Accélérations brusques, vrombissements inutiles, pots d'échappements modifiés : le bruit de la circulation peut être fortement augmenté lorsque certains conducteurs indélicats ne respectent pas le voisinage. Le comportement irrespectueux de quelques-uns peut avoir un effet indésirable totalement disproportionné. Ainsi, le pot d'échappement d'une moto ne respectant pas les normes dépasse facilement le vacarme d'un camion. En outre, une conduite trop nerveuse fait autant de bruit que le trafic généré par 20 voitures qui rouleraient simultanément en ville, même lorsque le pot d'échappement est aux normes. Cet écart sonore est encore plus frappant sur un tronçon routier au bénéfice d'un revêtement phono absorbant, aujourd'hui largement employé sur les axes bruyants mais totalement inefficace à l'égard des pétarades des pots d'échappements ou des vrombissements inutiles.
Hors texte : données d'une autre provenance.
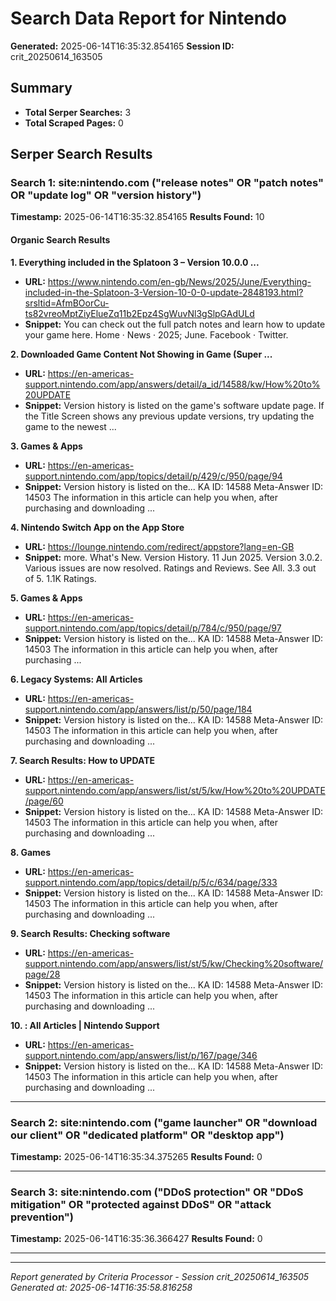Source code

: # Search Data Report for Nintendo
**Generated:** 2025-06-14T16:35:32.854165
**Session ID:** crit_20250614_163505

## Summary
* **Total Serper Searches:** 3
* **Total Scraped Pages:** 0

## Serper Search Results

### Search 1: site:nintendo.com ("release notes" OR "patch notes" OR "update log" OR "version history")
**Timestamp:** 2025-06-14T16:35:32.854165
**Results Found:** 10

#### Organic Search Results
**1. Everything included in the Splatoon 3 – Version 10.0.0 ...**
* **URL:** https://www.nintendo.com/en-gb/News/2025/June/Everything-included-in-the-Splatoon-3-Version-10-0-0-update-2848193.html?srsltid=AfmBOorCu-ts82vreoMptZiyElueZq11b2Epz4SgWuvNl3gSlpGAdULd
* **Snippet:** You can check out the full patch notes and learn how to update your game here. Home · News · 2025; June. Facebook · Twitter.

**2. Downloaded Game Content Not Showing in Game (Super ...**
* **URL:** https://en-americas-support.nintendo.com/app/answers/detail/a_id/14588/kw/How%20to%20UPDATE
* **Snippet:** Version history is listed on the game's software update page. If the Title Screen shows any previous update versions, try updating the game to the newest ...

**3. Games & Apps**
* **URL:** https://en-americas-support.nintendo.com/app/topics/detail/p/429/c/950/page/94
* **Snippet:** Version history is listed on the... KA ID: 14588 Meta-Answer ID: 14503 The information in this article can help you when, after purchasing and downloading ...

**4. Nintendo Switch App on the App Store**
* **URL:** https://lounge.nintendo.com/redirect/appstore?lang=en-GB
* **Snippet:** more. What's New. Version History. 11 Jun 2025. Version 3.0.2. Various issues are now resolved. Ratings and Reviews. See All. 3.3 out of 5. 1.1K Ratings.

**5. Games & Apps**
* **URL:** https://en-americas-support.nintendo.com/app/topics/detail/p/784/c/950/page/97
* **Snippet:** Version history is listed on the... KA ID: 14588 Meta-Answer ID: 14503 The information in this article can help you when, after purchasing ...

**6. Legacy Systems: All Articles**
* **URL:** https://en-americas-support.nintendo.com/app/answers/list/p/50/page/184
* **Snippet:** Version history is listed on the... KA ID: 14588 Meta-Answer ID: 14503 The information in this article can help you when, after purchasing and downloading ...

**7. Search Results: How to UPDATE**
* **URL:** https://en-americas-support.nintendo.com/app/answers/list/st/5/kw/How%20to%20UPDATE/page/60
* **Snippet:** Version history is listed on the... KA ID: 14588 Meta-Answer ID: 14503 The information in this article can help you when, after purchasing and downloading ...

**8. Games**
* **URL:** https://en-americas-support.nintendo.com/app/topics/detail/p/5/c/634/page/333
* **Snippet:** Version history is listed on the... KA ID: 14588 Meta-Answer ID: 14503 The information in this article can help you when, after purchasing and downloading ...

**9. Search Results: Checking software**
* **URL:** https://en-americas-support.nintendo.com/app/answers/list/st/5/kw/Checking%20software/page/28
* **Snippet:** Version history is listed on the... KA ID: 14588 Meta-Answer ID: 14503 The information in this article can help you when, after purchasing and downloading ...

**10. : All Articles | Nintendo Support**
* **URL:** https://en-americas-support.nintendo.com/app/answers/list/p/167/page/346
* **Snippet:** Version history is listed on the... KA ID: 14588 Meta-Answer ID: 14503 The information in this article can help you when, after purchasing and downloading ...

---

### Search 2: site:nintendo.com ("game launcher" OR "download our client" OR "dedicated platform" OR "desktop app")
**Timestamp:** 2025-06-14T16:35:34.375265
**Results Found:** 0

---

### Search 3: site:nintendo.com ("DDoS protection" OR "DDoS mitigation" OR "protected against DDoS" OR "attack prevention")
**Timestamp:** 2025-06-14T16:35:36.366427
**Results Found:** 0

---

---
*Report generated by Criteria Processor - Session crit_20250614_163505*
*Generated at: 2025-06-14T16:35:58.816258*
Ce constat révèle combien le comportement de l'utilisateur d'un véhicule peut être déterminant pour diminuer les nuisances sonores du trafic. Une étude menée en 2019 par le TCS démontre que les bruits excessifs peuvent être évités avant tout par un style de conduite adapté. Un nouveau test mené cette année conjointement par le TCS Genève et le SABRA sur la piste du Plantin à Meyrin démontre que le comportement d’un usager de deux-roues motorisé est déterminant, même à basse vitesse. Ainsi, une moto électrique peut s’avérer particulièrement bruyante (bruit de la transmission) en cas de conduite nerveuse, avec des accélérations et des freinages marqués.


Enfin, l’un des éléments essentiels en matière de comportement consiste en la modification technique de son véhicule. Activation du clapet, suppression de la chicane dans le pot d’échappement, installation d’équipement non homologué, gestion électronique de la puissance, autant d’interventions qui produisent des nuisances de façon volontaire. Lors des mesures effectuées avec le SABRA sur le circuit du Plantin, en conduite nerveuse le scooter « trafiqué » (modification du variateur) a été mesuré 15 db au-dessus du véhicule homologué.
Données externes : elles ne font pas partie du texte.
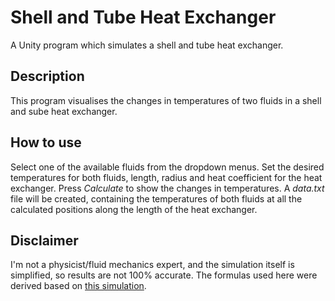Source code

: # Shell and Tube Heat Exchanger
A Unity program which simulates a shell and tube heat exchanger.

## Description
This program visualises the changes in temperatures of two fluids in a shell and sube heat exchanger.

## How to use

Select one of the available fluids from the dropdown menus. Set the desired temperatures for both fluids, length, radius and heat coefficient for the heat exchanger. Press *Calculate* to show the changes in temperatures. A *data.txt* file will be created, containing the temperatures of both fluids at all the calculated positions along the length of the heat exchanger.

## Disclaimer
I'm not a physicist/fluid mechanics expert, and the simulation itself is simplified, so results are not 100% accurate. The formulas used here were derived based on [this simulation](https://learncheme.com/simulations/heat-transfer/heat-exchanger/).

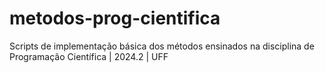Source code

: # metodos-prog-cientifica
Scripts de implementação básica dos métodos ensinados na disciplina de Programação Científica | 2024.2 | UFF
Position du TCS Genève concernant la consultation sur la limitation de vitesse dans le cadre de la lutte contre le bruit routier

  • La baisse de la limite de vitesse impacte l’ensemble des usagers, alors que seule une infime minorité d’entre eux présentent des comportements provoquant des nuisances sonores.
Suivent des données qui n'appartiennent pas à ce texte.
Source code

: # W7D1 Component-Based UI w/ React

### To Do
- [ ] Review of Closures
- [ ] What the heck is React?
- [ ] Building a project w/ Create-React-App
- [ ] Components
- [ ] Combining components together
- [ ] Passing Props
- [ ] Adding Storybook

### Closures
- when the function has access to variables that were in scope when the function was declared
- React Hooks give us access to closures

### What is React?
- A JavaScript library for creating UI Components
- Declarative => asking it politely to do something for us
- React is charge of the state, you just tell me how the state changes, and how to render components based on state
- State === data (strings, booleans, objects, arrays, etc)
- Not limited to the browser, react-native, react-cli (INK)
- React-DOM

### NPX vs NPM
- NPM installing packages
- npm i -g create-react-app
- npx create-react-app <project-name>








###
  • Agir sur les limites de vitesse n’est pas la mesure la plus appropriée, et en tout cas pas la seule pour lutter contre les excès de bruit.
  • Pour lutter efficacement contre le bruit routier, le TCS Genève préconise de mettre l’accent sur deux mesures en particulier : adapter l’infrastructure (murs de protection, asphaltes phono-absorbants, végétation…) et inciter à modifier le comportement des usagers, par le biais de campagnes de sensibilisation et de contrôles renforcés.
  • Une uniformisation des limitations de vitesse dans les zones considérées risque de remettre en cause la hiérarchie des réseaux routiers. Le risque est important de voir les usagers privilégier les itinéraires aux distances les plus courtes, ce qui pourrait accroître le trafic routier dans les quartiers. Il est donc nécessaire de maintenir la logique de la LMCE, selon laquelle certains axes primaires doivent pouvoir absorber rapidement un volume de trafic important (en particulier dans la zone II), tandis que le réseau secondaire peut être développé dans l’optique de réduire le nombre de véhicules et de ménager les intérêts des riverains et des adeptes de la mobilité douce, en réduisant notamment les limitations de vitesses ou façonnant des zones spécifiques (zone 30, zone de rencontre).
  • Le TCS Genève s’oppose au moratoire sur les allégements, qui pourrait conduire à appliquer systématiquement la méthode la plus facile et la moins coûteuse, à savoir l’abaissement de la limite de vitesse sans discernement. Il convient de laisser les tribunaux trancher au cas par cas en fonction des recours déposés.